--- What needs to be done ---
Each line holding the string "used" is to be copied from the data.
____ Records
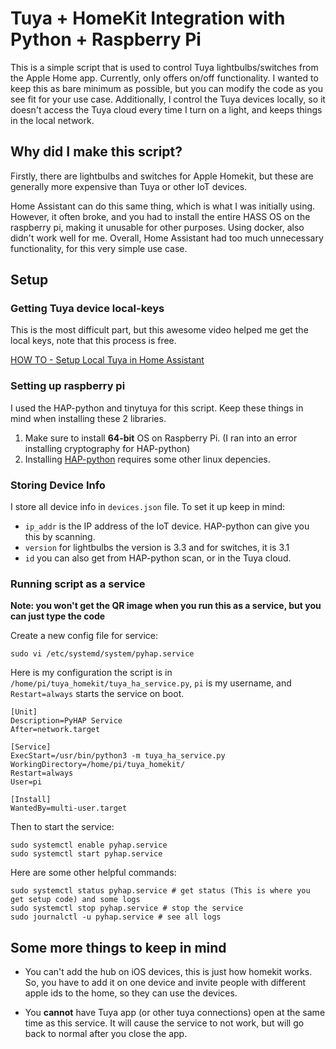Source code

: # Tuya + HomeKit Integration with Python + Raspberry Pi

This is a simple script that is used to control Tuya lightbulbs/switches from the Apple Home app. Currently, only offers on/off functionality. I wanted to keep this as bare minimum as possible, but you can modify the code as you see fit for your use case. Additionally, I control the Tuya devices locally, so it doesn't access the Tuya cloud every time I turn on a light, and keeps things in the local network.

## Why did I make this script?

Firstly, there are lightbulbs and switches for Apple Homekit, but these are generally more expensive than Tuya or other IoT devices.

Home Assistant can do this same thing, which is what I was initially using. However, it often broke, and you had to install the entire HASS OS on the raspberry pi, making it unusable for other purposes. Using docker, also didn't work well for me. Overall, Home Assistant had too much unnecessary functionality, for this very simple use case.

## Setup

### Getting Tuya device local-keys

This is the most difficult part, but this awesome video helped me get the local keys, note that this process is free.

[HOW TO - Setup Local Tuya in Home Assistant](https://www.youtube.com/watch?v=vq2L9c5hDfQ)

### Setting up raspberry pi

I used the HAP-python and tinytuya for this script. Keep these things in mind when installing these 2 libraries.

1. Make sure to install __64-bit__ OS on Raspberry Pi. (I ran into an error installing cryptography for HAP-python)
2. Installing [HAP-python](https://github.com/ikalchev/HAP-python) requires some other linux depencies. 

### Storing Device Info

I store all device info in `devices.json` file. To set it up keep in mind:

- `ip_addr` is the IP address of the IoT device. HAP-python can give you this by scanning.
- `version` for lightbulbs the version is 3.3 and for switches, it is 3.1
- `id` you can also get from HAP-python scan, or in the Tuya cloud.

### Running script as a service

__Note: you won't get the QR image when you run this as a service, but you can just type the code__

Create a new config file for service:

```
sudo vi /etc/systemd/system/pyhap.service
```

Here is my configuration the script is in `/home/pi/tuya_homekit/tuya_ha_service.py`, `pi` is my username, and `Restart=always` starts the service on boot.

```
[Unit]
Description=PyHAP Service
After=network.target

[Service]
ExecStart=/usr/bin/python3 -m tuya_ha_service.py 
WorkingDirectory=/home/pi/tuya_homekit/
Restart=always
User=pi

[Install]
WantedBy=multi-user.target
```

Then to start the service:

```
sudo systemctl enable pyhap.service
sudo systemctl start pyhap.service
```

Here are some other helpful commands:

```
sudo systemctl status pyhap.service # get status (This is where you get setup code) and some logs
sudo systemctl stop pyhap.service # stop the service
sudo journalctl -u pyhap.service # see all logs
```

## Some more things to keep in mind

- You can't add the hub on iOS devices, this is just how homekit works. So, you have to add it on one device and invite people with different apple ids to the home, so they can use the devices.

- You __cannot__ have Tuya app (or other tuya connections) open at the same time as this service. It will cause the service to not work, but will go back to normal after you close the app.
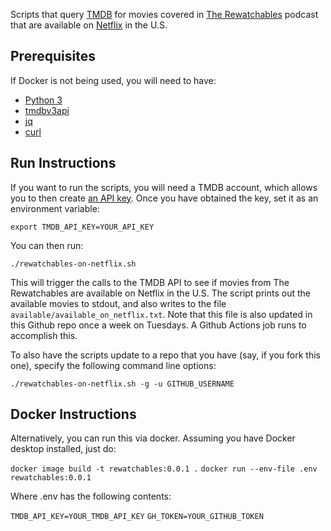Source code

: Scripts that query [TMDB](https://www.themoviedb.org) for movies covered in [The Rewatchables](https://www.theringer.com/the-rewatchables) podcast that are available on [Netflix](https://www.netflix.com/) in the U.S.

## Prerequisites
If Docker is not being used, you will need to have:

* [Python 3](https://www.python.org/downloads/)
* [tmdbv3api](https://pypi.org/project/tmdbv3api/)
* [jq](https://jqlang.github.io/jq/)
* [curl](https://curl.se/)

## Run Instructions
If you want to run the scripts, you will need a TMDB account, which allows you to then create [an API key](https://www.themoviedb.org/settings/api). Once you have obtained the key, set it as an environment variable:

```export TMDB_API_KEY=YOUR_API_KEY```

You can then run:

```./rewatchables-on-netflix.sh```

This will trigger the calls to the TMDB API to see if movies from The Rewatchables are available on Netflix in the U.S. The script prints out the available movies to stdout, and also writes to the file `available/available_on_netflix.txt`. Note that this file is also updated in this Github repo once a week on Tuesdays. A Github Actions job runs to accomplish this.

To also have the scripts update to a repo that you have (say, if you fork this one), specify the following command line options:

```./rewatchables-on-netflix.sh -g -u GITHUB_USERNAME```

## Docker Instructions
Alternatively, you can run this via docker. Assuming you have Docker desktop installed, just do:

```docker image build -t rewatchables:0.0.1 .```
```docker run --env-file .env rewatchables:0.0.1```

Where .env has the following contents:

```TMDB_API_KEY=YOUR_TMDB_API_KEY```
```GH_TOKEN=YOUR_GITHUB_TOKEN```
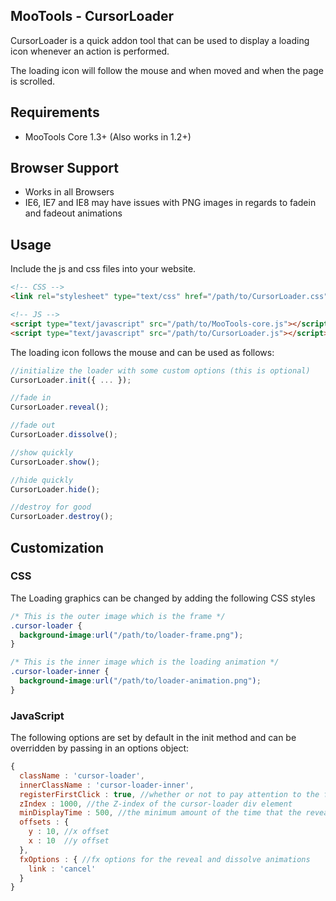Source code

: MooTools - CursorLoader
-----------------------

CursorLoader is a quick addon tool that can be used to display a  loading icon whenever an action is performed.

The loading icon will follow the mouse and when moved and when the page is scrolled.

## Requirements

- MooTools Core 1.3+ (Also works in 1.2+)

## Browser Support

- Works in all Browsers
- IE6, IE7 and IE8 may have issues with PNG images in regards to fadein and fadeout animations

## Usage 

Include the js and css files into your website.

```html
<!-- CSS -->
<link rel="stylesheet" type="text/css" href="/path/to/CursorLoader.css" />

<!-- JS -->
<script type="text/javascript" src="/path/to/MooTools-core.js"></script>
<script type="text/javascript" src="/path/to/CursorLoader.js"></script>
```

The loading icon follows the mouse and can be used as follows:

```javascript
//initialize the loader with some custom options (this is optional)
CursorLoader.init({ ... });

//fade in
CursorLoader.reveal();

//fade out
CursorLoader.dissolve();

//show quickly
CursorLoader.show();

//hide quickly
CursorLoader.hide();

//destroy for good
CursorLoader.destroy();
```

## Customization

### CSS

The Loading graphics can be changed by adding the following CSS styles

```css
/* This is the outer image which is the frame */
.cursor-loader {
  background-image:url("/path/to/loader-frame.png");
}

/* This is the inner image which is the loading animation */
.cursor-loader-inner {
  background-image:url("/path/to/loader-animation.png");
}
```

### JavaScript

The following options are set by default in the init method and can be overridden by passing in an options object:

```javascript
{
  className : 'cursor-loader',
  innerClassName : 'cursor-loader-inner',
  registerFirstClick : true, //whether or not to pay attention to the first click to register the (X/Y) coords
  zIndex : 1000, //the Z-index of the cursor-loader div element
  minDisplayTime : 500, //the minimum amount of the time that the reveal method will show the element for if a dissolve method is called right after
  offsets : {
    y : 10, //x offset
    x : 10  //y offset
  },
  fxOptions : { //fx options for the reveal and dissolve animations
    link : 'cancel'
  }
}
```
________
--- Solved problem ---
This is a simple script that is used to control Tuya lightbulbs/switches from the Apple Home app. Currently, only offers on/off functionality. I wanted to keep this as bare minimum as possible, but you can modify the code as you see fit for your use case. Additionally, I control the Tuya devices locally, so it doesn't access the Tuya cloud every time I turn on a light, and keeps things in the local network.
I used the HAP-python and tinytuya for this script. Keep these things in mind when installing these 2 libraries.
If Docker is not being used, you will need to have:
CursorLoader is a quick addon tool that can be used to display a  loading icon whenever an action is performed.
The loading icon follows the mouse and can be used as follows:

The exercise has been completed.